To be sure, if you have no idea what the words "John Byrne reboot" signify than this book is not for you. And yes, this sort of fanatical fan takeover of the world of and market for comic books that this book exemplified has been in many ways detrimental to the market health of the industry as a whole (though, after a pretty horrendous '90s, I think a lot of the standard DC/Marvel superhero fare is looking much better nowadays).
But as an old fan nostagiac himself (though not about this particular material--I don't think I'd read more than 10 issues of the 1958-1986 era Superman covered here until a few years ago myself, though the Mort Weisinger-era mania had always been a fascinating legend to me, largely through the amused and appreciative cartoon criticism and history of Fred Hembeck) I got more kicks out of this book of interviews with and essays about the writers, artists, and editors who made Superman what he was/is than out of any given 30 issues of an actual Superman comic, any 3 episodes of Smallville, or an infinite number of Superman Returns.

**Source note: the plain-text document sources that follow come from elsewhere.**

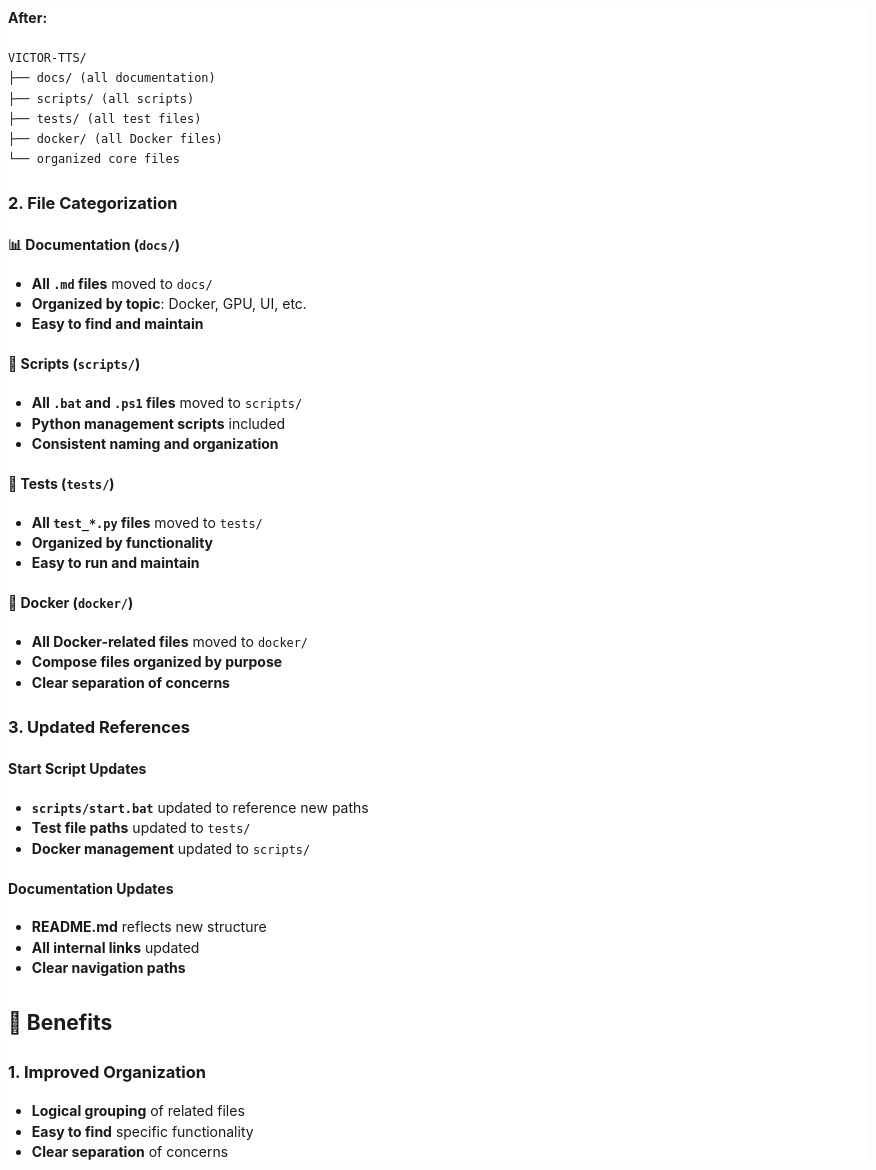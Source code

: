 #### **After:**
```
VICTOR-TTS/
├── docs/ (all documentation)
├── scripts/ (all scripts)
├── tests/ (all test files)
├── docker/ (all Docker files)
└── organized core files
```

### **2. File Categorization**

#### **📊 Documentation (`docs/`)**
- **All `.md` files** moved to `docs/`
- **Organized by topic**: Docker, GPU, UI, etc.
- **Easy to find and maintain**

#### **📜 Scripts (`scripts/`)**
- **All `.bat` and `.ps1` files** moved to `scripts/`
- **Python management scripts** included
- **Consistent naming and organization**

#### **🧪 Tests (`tests/`)**
- **All `test_*.py` files** moved to `tests/`
- **Organized by functionality**
- **Easy to run and maintain**

#### **🐳 Docker (`docker/`)**
- **All Docker-related files** moved to `docker/`
- **Compose files organized by purpose**
- **Clear separation of concerns**

### **3. Updated References**

#### **Start Script Updates**
- **`scripts/start.bat`** updated to reference new paths
- **Test file paths** updated to `tests/`
- **Docker management** updated to `scripts/`

#### **Documentation Updates**
- **README.md** reflects new structure
- **All internal links** updated
- **Clear navigation paths**

## 🎯 Benefits

### **1. Improved Organization**
- **Logical grouping** of related files
- **Easy to find** specific functionality
- **Clear separation** of concerns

Historians of American culture owe Eury and his indefatigible publisher TwoMorrows (whose Alter Ego zine I've previously praised) a debt of gratitude for their relentless interviewing and documenting a part of American cultural life that's still an engine of enormous wealth-creation for our proud American megaconglomerates (if not for the comic creators who made him), and still a modern myth of great entertainment value in all its glory and absurdity, all its workmanlike repetition and fershlugginer imagination, all its Lois Lanes and Kryptos and Legion of Superheroes.